Social media groups of GPs regularly report incidents where patients announce that they ‘don’t want the ‘Paki’ doctor’. Some patients who don’t get what they want from the doctor have been known to swear and make abusive comments about the doctor’s ethnicity.

Racism may also be more covert, taking the form of oblique remarks, such as expressing surprise at the doctor’s command of English, or doing the ‘where are you from? No, where are you really from?’ line of questioning that leave the doctor wondering whether or not to object.

Such regular, minor or veiled sleights add up over time, to become exhausting for the doctor to deal with.

I’m a white British GP, yet incidents I’ve recently been involved with include remarks about the crime rate in our area being down to the presence of black people; a patient saying a colleague ‘barely spoke English’ (blatantly untrue); staff verbally abused over their choice to wear a headscarf; and a patient saying they ‘don’t like Chinese people’, when seeing a clinician of South East Asian heritage. This would only be the tip of the iceberg.

A moral duty to better defend and support BAME colleagues if we want them to stay in the NHS

Yet I’m discovering another nasty element, where patients are expecting me as a white GP to collude with them. These usually start with ‘I’m not being funny, but…’ and go on to say how nice it is to see a white doctor for once.

Sadly, it’s not just patients.

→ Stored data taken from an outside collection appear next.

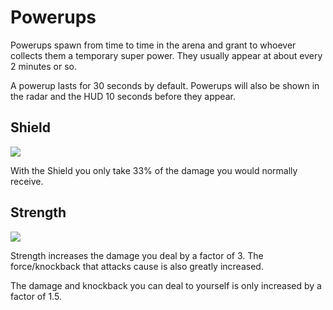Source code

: Powerups
========

Powerups spawn from time to time in the arena and grant to whoever collects them a temporary super power. They usually appear at about every 2 minutes or so.

A powerup lasts for 30 seconds by default. Powerups will also be shown in the radar and the HUD 10 seconds before they appear.

Shield
------

![](http://pics.nexuizninjaz.com/images/l2ycopxlaclk58xpvek8.jpg)

With the Shield you only take 33% of the damage you would normally receive.

Strength
--------

![](http://pics.nexuizninjaz.com/images/suftloljmy2uaj2p2mrv.jpg)

Strength increases the damage you deal by a factor of 3. The force/knockback that attacks cause is also greatly increased.

The damage and knockback you can deal to yourself is only increased by a factor of 1.5.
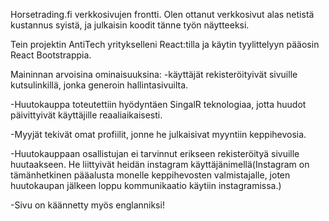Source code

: Horsetrading.fi verkkosivujen frontti. Olen ottanut verkkosivut alas netistä kustannus syistä, ja julkaisin koodit tänne työn näytteeksi.

Tein projektin AntiTech yritykselleni React:tilla ja käytin tyylittelyyn pääosin React Bootstrappia.

Maininnan arvoisina ominaisuuksina: 
  -käyttäjät rekisteröityivät sivuille kutsulinkillä, jonka generoin hallintasivuilta.
  
  -Huutokauppa toteutettiin hyödyntäen SingalR teknologiaa, jotta huudot päivittyivät käyttäjille reaaliaikaisesti.
  
  -Myyjät tekivät omat profiilit, jonne he julkaisivat myyntiin keppihevosia.
  
  -Huutokauppaan osallistujan ei tarvinnut erikseen rekisteröityä sivuille huutaakseen. He liittyivät heidän instagram käyttäjänimellä(Instagram on tämänhetkinen pääalusta monelle keppihevosten valmistajalle, joten huutokaupan jälkeen loppu kommunikaatio käytiin instagramissa.)
  
  -Sivu on käännetty myös englanniksi!
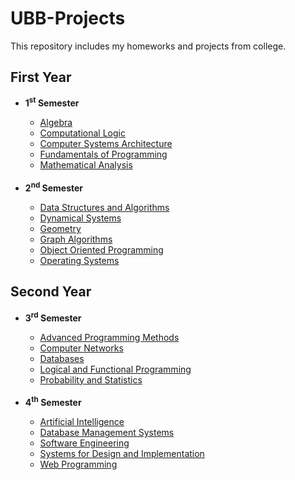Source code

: <h1>UBB-Projects</h1>
This repository includes my homeworks and projects from college.

<h2>First Year</h2>
<ul><li><b>1<sup>st</sup> Semester</b></li>
<ul>
	<li><a href="https://github.com/hognogicristina/UBB-Projects/tree/main/First%20Year/Semester%201/Algebra">Algebra</a></li>
	<li><a href="https://github.com/hognogicristina/UBB-Projects/tree/main/First%20Year/Semester%201/Computational%20Logic">Computational Logic</a></li>
	<li><a href="https://github.com/hognogicristina/UBB-Projects/tree/main/First%20Year/Semester%201/Computer%20Systems%20Architecture">Computer Systems Architecture</a></li>
	<li><a href="https://github.com/hognogicristina/UBB-Projects/tree/main/First%20Year/Semester%201/Fundamentals%20of%20Programming">Fundamentals of Programming</a></li>
	<li><a href="https://github.com/hognogicristina/UBB-Projects/tree/main/First%20Year/Semester%201/Mathematical%20Analysis">Mathematical Analysis</a></li>

<br>
</ul><li><b>2<sup>nd</sup> Semester</b></li>
<ul>
	<li><a href="https://github.com/hognogicristina/UBB-Projects/tree/main/First%20Year/Semester%202/Data%20Structures%20and%20Algorithms">Data Structures and Algorithms</a></li>
	<li><a href="https://github.com/hognogicristina/UBB-Projects/tree/main/First%20Year/Semester%202/Dynamical%20Systems">Dynamical Systems</a></li>
	<li><a href="https://github.com/hognogicristina/UBB-Projects/tree/main/First%20Year/Semester%202/Geometry">Geometry</a></li>
	<li><a href="https://github.com/hognogicristina/UBB-Projects/tree/main/First%20Year/Semester%202/Graph%20Algorithms">Graph Algorithms</a></li>
	<li><a href="https://github.com/hognogicristina/UBB-Projects/tree/main/First%20Year/Semester%202/Object%20Oriented%20Programming">Object Oriented Programming</a></li>
	<li><a href="https://github.com/hognogicristina/UBB-Projects/tree/main/First%20Year/Semester%202/Operating%20Systems">Operating Systems</a></li>
</ul>
</ul>

<h2>Second Year</h2>
<ul><li><b>3<sup>rd</sup> Semester</b></li>
<ul>
	<li><a href="https://github.com/hognogicristina/UBB-Projects/tree/main/Second%20Year/Semester%203/Advanced%20Programming%20Methods">Advanced Programming Methods</a></li>
	<li><a href="https://github.com/hognogicristina/UBB-Projects/tree/main/Second%20Year/Semester%203/Computer%20Networks">Computer Networks</a></li>
	<li><a href="https://github.com/hognogicristina/UBB-Projects/tree/main/Second%20Year/Semester%203/Databases">Databases</a></li>
	<li><a href="https://github.com/hognogicristina/UBB-Projects/tree/main/Second%20Year/Semester%203/Logical%20and%20Functional%20Programming">Logical and Functional Programming</a></li>
	<li><a href="https://github.com/hognogicristina/UBB-Projects/tree/main/Second%20Year/Semester%203/Probabilities%20and%20Statistics">Probability and Statistics</a></li>
</ul>
	
<br>
<li><b>4<sup>th</sup> Semester</b></li>
<ul>
	<li><a href="https://github.com/hognogicristina/UBB-Projects/tree/main/Second%20Year/Semester%204/Artificial%20Intelligence">Artificial Intelligence</a></li>
	<li><a href="https://github.com/hognogicristina/UBB-Projects/tree/main/Second%20Year/Semester%204/Database%20Management%20Systems">Database Management Systems</a></li>
	<li><a href="https://github.com/hognogicristina/UBB-Projects/tree/main/Second%20Year/Semester%204/Software%20Engineering">Software Engineering</a></li>
	<li><a href="https://github.com/hognogicristina/UBB-Projects/tree/main/Second%20Year/Semester%204/Systems%20for%20Design%20and%20Implementation">Systems for Design and Implementation</a></li>
	<li><a href="https://github.com/hognogicristina/UBB-Projects/tree/main/Second%20Year/Semester%204/Web%20Programming">Web Programming</a></li>
</ul>
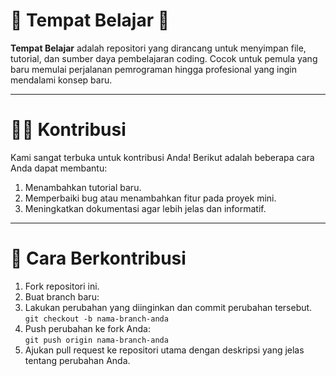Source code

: # 🌟 Tempat Belajar 🌟  

**Tempat Belajar** adalah repositori yang dirancang untuk menyimpan file, tutorial, dan sumber daya pembelajaran coding. Cocok untuk pemula yang baru memulai perjalanan pemrograman hingga profesional yang ingin mendalami konsep baru.  

---

# 🙎‍♀️ Kontribusi

Kami sangat terbuka untuk kontribusi Anda! Berikut adalah beberapa cara Anda dapat membantu:
1. Menambahkan tutorial baru.<br>
2. Memperbaiki bug atau menambahkan fitur pada proyek mini.<br>
3. Meningkatkan dokumentasi agar lebih jelas dan informatif.<br>

---

# 📖 Cara Berkontribusi
1. Fork repositori ini.<br>
2. Buat branch baru:<br>
3. Lakukan perubahan yang diinginkan dan commit perubahan tersebut.<br>
`git checkout -b nama-branch-anda`<br>
4. Push perubahan ke fork Anda:<br>
`git push origin nama-branch-anda`<br>
5. Ajukan pull request ke repositori utama dengan deskripsi yang jelas tentang perubahan Anda.<br>
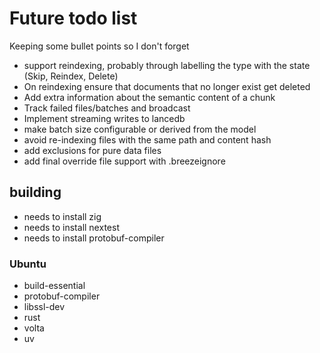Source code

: # Future todo list

Keeping some bullet points so I don't forget

* support reindexing, probably through labelling the type with the state (Skip, Reindex, Delete)
* On reindexing ensure that documents that no longer exist get deleted
* Add extra information about the semantic content of a chunk
* Track failed files/batches and broadcast
* Implement streaming writes to lancedb
* make batch size configurable or derived from the model
* avoid re-indexing files with the same path and content hash
* add exclusions for pure data files
* add final override file support with .breezeignore

## building

* needs to install zig
* needs to install nextest
* needs to install protobuf-compiler

### Ubuntu

* build-essential
* protobuf-compiler
* libssl-dev
* rust
* volta
* uv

Some BAME doctors have described being interrogated by their colleagues when they’ve disclosed an incident. A line of questioning might be ‘what did you say to the patient to provoke them?’, which perhaps implies that it was something the doctor did to create the problem and is akin to asking sexual assault victims what they were wearing.

All of us have biases, subconscious or otherwise. I doubt many white British GPs have had any formal training in recognising these or how to deal with racism from patients or colleagues, but BAME GPs are facing this on a regular basis and wondering where the next person is lurking with their demeaning and hostile remarks.

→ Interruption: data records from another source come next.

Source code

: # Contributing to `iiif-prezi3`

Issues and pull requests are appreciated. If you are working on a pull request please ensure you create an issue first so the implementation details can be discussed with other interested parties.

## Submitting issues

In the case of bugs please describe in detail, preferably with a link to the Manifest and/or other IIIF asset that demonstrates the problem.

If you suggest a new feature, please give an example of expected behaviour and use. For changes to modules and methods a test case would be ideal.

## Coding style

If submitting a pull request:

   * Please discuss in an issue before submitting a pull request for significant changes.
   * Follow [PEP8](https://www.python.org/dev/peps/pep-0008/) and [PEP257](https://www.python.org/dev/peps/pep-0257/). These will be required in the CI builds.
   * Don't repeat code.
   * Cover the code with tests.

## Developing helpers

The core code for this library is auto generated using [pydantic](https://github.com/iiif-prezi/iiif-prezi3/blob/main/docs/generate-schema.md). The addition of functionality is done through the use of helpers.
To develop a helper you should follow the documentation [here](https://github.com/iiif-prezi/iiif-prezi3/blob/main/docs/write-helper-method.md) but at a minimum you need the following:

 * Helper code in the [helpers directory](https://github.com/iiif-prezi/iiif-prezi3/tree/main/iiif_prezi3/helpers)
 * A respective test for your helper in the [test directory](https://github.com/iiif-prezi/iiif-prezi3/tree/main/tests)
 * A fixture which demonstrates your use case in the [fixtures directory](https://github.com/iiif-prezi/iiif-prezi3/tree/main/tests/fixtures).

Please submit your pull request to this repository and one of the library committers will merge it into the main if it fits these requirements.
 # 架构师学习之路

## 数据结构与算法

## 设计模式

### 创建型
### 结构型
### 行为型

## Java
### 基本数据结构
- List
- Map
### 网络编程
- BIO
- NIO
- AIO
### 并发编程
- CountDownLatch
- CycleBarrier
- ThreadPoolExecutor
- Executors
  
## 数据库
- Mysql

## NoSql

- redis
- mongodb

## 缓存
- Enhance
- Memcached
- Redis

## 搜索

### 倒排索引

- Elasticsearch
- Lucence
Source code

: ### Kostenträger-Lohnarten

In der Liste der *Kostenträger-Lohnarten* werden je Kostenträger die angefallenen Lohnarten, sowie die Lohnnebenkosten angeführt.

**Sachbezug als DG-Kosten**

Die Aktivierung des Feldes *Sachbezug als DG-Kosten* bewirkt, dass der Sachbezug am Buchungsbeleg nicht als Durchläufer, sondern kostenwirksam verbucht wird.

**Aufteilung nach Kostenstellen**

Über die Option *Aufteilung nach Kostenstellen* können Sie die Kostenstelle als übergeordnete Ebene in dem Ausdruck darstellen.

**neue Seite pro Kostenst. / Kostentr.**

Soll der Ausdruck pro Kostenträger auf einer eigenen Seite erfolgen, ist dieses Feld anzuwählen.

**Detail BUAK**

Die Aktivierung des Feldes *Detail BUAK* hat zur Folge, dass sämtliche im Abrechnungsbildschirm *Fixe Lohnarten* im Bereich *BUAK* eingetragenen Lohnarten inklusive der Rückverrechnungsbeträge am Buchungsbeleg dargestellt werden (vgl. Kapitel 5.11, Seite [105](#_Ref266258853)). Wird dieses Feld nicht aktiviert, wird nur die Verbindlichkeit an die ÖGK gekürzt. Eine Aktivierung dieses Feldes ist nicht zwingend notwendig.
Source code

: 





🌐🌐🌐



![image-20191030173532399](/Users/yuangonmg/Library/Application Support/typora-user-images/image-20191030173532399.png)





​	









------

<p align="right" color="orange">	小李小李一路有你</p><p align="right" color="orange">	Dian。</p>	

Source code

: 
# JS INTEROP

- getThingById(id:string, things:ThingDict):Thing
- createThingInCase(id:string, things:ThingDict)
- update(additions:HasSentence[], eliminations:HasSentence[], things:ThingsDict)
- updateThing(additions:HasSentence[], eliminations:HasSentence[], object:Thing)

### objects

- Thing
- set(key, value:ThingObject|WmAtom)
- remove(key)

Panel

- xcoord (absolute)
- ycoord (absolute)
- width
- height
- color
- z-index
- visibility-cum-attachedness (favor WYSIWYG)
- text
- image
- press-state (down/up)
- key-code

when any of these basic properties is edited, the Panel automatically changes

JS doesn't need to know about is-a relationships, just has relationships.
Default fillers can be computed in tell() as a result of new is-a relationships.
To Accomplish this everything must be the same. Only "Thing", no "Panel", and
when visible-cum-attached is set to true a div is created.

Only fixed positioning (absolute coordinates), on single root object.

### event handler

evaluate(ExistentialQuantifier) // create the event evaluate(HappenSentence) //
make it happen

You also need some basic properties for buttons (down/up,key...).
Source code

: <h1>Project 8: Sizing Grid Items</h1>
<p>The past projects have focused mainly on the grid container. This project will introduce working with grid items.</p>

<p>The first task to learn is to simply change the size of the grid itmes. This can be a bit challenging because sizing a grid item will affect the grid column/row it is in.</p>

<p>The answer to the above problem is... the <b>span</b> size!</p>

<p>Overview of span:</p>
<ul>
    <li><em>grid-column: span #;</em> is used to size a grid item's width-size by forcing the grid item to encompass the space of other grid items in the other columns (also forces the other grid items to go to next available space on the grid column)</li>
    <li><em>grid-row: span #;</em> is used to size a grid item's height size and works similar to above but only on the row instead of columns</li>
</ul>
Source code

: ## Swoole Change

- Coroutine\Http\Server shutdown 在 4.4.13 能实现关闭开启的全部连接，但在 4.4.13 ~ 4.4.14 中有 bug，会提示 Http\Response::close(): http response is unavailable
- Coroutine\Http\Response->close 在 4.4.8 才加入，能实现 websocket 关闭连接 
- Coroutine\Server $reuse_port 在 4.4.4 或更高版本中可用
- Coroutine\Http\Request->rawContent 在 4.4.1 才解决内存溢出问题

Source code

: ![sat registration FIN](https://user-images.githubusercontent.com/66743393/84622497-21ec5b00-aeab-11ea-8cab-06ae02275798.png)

Everyone needs to give a clear message to patients – that racism will not be tolerated. It’s the responsibility of us all – not just the burden of BAME doctors – to carry this fight. Letting racism go unchallenged gives the perpetrator a sense that it’s okay.

Those making less direct comments should be asked to clarify what exactly they’re trying to say.

People often backtrack, because, deep down, they know that their views are unacceptable, and realise that they’ve mistaken you for their conspirator.

Every one of us has an individual duty to protect and support our colleagues, but we also need to know that we have the backing of the institution. Policies that make it clear that this behaviour won’t be tolerated are one thing, but they also need to be implemented through calling patients out, warning letters and removing patients from the list if necessary.

Racially-motivated abuse, verbal or otherwise, is also classed as hate crime and may be reported to the police.

White GPs also need to learn to better respond to those who’ve experienced racism, by listening and acknowledging their stories, rather than the all-too-common responses of minimising their experiences; denying they could have been that bad; or shutting them down.

Racism is everywhere. It will always be here. With Brexit, some people seem to believe that their views are more acceptable. But I believe that white British GPs have a moral duty to become better-informed about defending and supporting our BAME colleagues in the consultation room if we also want them to stay in the NHS.